EXERCISE BRIEF
Report each line from the data below that holds the word "alert".

DATA SECTION
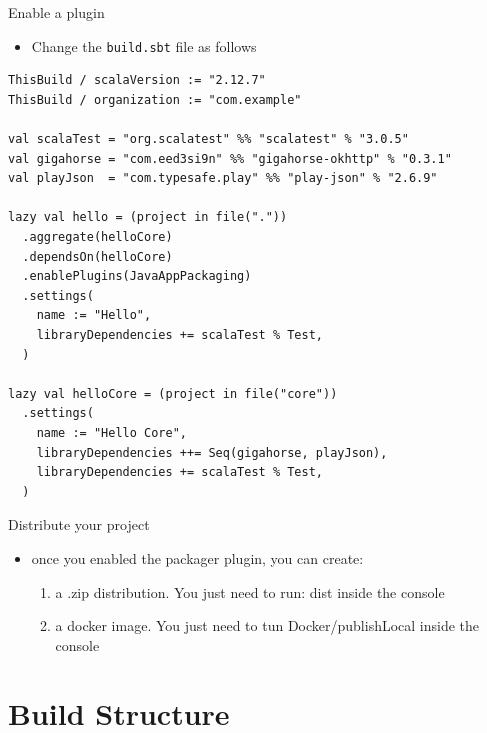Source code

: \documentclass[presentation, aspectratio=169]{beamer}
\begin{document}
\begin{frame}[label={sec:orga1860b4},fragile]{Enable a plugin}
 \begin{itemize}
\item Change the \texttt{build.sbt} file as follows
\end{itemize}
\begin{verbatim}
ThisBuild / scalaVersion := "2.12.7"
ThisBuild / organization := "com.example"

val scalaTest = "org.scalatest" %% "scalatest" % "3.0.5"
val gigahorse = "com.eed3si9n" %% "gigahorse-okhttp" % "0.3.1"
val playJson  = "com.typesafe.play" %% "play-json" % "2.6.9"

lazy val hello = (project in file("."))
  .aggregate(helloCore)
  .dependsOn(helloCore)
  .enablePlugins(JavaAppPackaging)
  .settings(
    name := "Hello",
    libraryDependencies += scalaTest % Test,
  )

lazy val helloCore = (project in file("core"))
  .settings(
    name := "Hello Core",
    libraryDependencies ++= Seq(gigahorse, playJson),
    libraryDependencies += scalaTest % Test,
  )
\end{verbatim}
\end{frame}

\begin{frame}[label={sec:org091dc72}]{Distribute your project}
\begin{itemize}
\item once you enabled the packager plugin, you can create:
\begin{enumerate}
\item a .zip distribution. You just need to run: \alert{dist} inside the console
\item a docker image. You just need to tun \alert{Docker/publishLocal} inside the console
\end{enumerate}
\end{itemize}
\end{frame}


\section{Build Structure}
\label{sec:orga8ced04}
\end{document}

RESULT
\item a .zip distribution. You just need to run: \alert{dist} inside the console
\item a docker image. You just need to tun \alert{Docker/publishLocal} inside the console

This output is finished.